Grind together into Paste :
1 large onion
1/4 cup coconut grated
One hand full - Fresh coriander leaves
1 stalk curry leaves
4 – 6 green chilies
1/2" piece ginger (peel and cut)
8 – 10 Cashew nuts (Optional)
Other Ingredients:
1 cup long grain (basmati) rice
5 med. oval brinjals
1 tbsp. fresh coriander finely chopped
1/4 tsp. cinnamon-clove powder
1/2 pod garlic,
1/2 tsp. garam masala
salt to,
2 tbsp. oil
1 bay leaf,
1/2 tsp. each cumin & mustard seeds
3-4 pinches asafetida
1 Tab. butter
Method
Wash, clean and soak rice in 3 cups water for 20 minutes.
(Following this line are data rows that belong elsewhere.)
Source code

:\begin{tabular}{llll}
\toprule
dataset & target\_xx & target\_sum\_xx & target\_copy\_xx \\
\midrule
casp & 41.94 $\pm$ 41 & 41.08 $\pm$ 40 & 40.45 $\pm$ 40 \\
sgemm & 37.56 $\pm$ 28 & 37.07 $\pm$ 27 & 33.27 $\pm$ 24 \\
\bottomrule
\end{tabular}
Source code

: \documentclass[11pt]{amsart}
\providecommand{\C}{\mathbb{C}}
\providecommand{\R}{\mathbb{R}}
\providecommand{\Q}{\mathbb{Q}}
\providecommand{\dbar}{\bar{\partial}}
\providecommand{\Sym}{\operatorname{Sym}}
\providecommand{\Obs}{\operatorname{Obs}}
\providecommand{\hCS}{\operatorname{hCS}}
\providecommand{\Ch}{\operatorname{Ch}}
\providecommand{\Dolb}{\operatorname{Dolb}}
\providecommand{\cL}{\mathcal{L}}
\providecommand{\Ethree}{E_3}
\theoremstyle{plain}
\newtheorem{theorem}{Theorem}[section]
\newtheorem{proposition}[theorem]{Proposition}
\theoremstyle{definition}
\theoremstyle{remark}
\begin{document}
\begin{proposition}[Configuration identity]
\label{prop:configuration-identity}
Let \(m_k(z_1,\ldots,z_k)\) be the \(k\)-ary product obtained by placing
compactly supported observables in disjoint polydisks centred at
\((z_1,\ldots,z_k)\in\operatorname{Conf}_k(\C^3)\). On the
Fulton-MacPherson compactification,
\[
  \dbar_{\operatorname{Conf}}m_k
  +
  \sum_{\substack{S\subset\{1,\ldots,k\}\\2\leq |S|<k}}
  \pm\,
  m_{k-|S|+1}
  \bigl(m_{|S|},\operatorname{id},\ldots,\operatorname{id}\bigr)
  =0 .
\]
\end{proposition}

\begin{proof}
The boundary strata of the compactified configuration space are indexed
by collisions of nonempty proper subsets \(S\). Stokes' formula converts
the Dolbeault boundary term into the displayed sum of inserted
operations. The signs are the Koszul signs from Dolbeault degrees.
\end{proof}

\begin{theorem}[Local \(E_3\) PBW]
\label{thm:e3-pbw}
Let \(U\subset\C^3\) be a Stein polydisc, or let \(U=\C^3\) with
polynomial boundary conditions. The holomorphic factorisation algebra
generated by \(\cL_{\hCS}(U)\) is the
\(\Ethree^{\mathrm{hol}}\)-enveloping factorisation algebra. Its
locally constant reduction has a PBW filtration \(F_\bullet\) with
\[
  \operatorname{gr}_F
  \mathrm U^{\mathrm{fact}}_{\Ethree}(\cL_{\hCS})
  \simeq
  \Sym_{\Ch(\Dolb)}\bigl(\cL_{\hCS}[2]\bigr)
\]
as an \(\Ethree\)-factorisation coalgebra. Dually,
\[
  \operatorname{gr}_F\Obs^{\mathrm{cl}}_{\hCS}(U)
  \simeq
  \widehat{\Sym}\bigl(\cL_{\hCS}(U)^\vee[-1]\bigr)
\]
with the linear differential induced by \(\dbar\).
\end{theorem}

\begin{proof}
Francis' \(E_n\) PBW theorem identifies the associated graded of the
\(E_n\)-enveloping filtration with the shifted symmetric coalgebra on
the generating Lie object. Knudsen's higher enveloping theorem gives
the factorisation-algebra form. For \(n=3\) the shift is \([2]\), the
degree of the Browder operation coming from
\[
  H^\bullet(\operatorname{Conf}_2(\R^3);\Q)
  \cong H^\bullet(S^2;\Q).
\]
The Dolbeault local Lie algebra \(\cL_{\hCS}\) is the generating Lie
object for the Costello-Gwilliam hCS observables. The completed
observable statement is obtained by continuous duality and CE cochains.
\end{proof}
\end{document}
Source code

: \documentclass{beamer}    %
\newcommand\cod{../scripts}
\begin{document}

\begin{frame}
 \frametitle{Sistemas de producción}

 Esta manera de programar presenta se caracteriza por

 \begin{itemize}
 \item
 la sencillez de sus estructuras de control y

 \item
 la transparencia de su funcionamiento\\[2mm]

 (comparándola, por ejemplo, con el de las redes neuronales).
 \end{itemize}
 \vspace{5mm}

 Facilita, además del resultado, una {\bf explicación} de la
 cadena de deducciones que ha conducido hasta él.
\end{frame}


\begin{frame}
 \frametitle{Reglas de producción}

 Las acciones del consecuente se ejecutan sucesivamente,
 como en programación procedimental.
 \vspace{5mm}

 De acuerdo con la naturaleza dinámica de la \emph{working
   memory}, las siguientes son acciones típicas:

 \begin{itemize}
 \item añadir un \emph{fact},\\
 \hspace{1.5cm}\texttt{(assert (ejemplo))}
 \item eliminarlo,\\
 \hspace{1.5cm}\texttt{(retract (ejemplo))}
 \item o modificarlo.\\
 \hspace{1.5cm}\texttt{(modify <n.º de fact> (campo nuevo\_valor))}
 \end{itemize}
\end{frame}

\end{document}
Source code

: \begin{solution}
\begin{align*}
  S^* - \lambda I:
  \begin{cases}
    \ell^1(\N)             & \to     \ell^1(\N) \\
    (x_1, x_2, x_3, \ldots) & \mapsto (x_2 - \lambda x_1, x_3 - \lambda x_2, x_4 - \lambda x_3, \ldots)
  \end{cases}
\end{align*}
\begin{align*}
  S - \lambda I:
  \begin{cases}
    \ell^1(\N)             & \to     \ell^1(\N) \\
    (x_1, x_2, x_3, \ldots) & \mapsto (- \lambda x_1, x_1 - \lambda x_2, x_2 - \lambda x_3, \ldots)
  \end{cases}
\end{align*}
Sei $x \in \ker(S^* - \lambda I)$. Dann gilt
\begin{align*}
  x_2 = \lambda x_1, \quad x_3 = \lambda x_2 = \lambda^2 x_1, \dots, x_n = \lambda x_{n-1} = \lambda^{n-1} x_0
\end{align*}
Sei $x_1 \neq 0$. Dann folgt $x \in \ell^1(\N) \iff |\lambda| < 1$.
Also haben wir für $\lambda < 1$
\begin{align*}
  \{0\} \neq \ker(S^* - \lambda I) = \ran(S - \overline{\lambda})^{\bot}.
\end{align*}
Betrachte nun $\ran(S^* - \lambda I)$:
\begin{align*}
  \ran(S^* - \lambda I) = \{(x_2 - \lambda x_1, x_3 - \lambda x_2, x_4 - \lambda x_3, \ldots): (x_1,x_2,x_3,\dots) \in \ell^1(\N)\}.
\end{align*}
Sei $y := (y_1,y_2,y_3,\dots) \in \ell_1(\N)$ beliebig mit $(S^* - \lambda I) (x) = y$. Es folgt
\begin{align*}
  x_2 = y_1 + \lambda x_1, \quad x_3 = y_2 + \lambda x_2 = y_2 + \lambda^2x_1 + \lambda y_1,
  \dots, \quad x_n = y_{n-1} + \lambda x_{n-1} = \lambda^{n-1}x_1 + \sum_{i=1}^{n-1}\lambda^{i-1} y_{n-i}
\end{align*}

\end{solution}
Cut brinjals into quarters lengthwise.
Heat oil, add seeds, bay-leaf, allow to splutter.
Add asafetida, curry leaves and stir.
Add brinjals, garam masala, cinnamon clove powder, stir for a minute.
Drain and add rice, stir fry for 2-3 minutes.
Add paste, cook for 2-3 minutes more.
Add all other ingredients, stir gently.
Add 3 cups water. Add salt to taste.
Cover, simmer and cook till rice is done, but no water is remaining.
Serve with fried papad/ potato chips.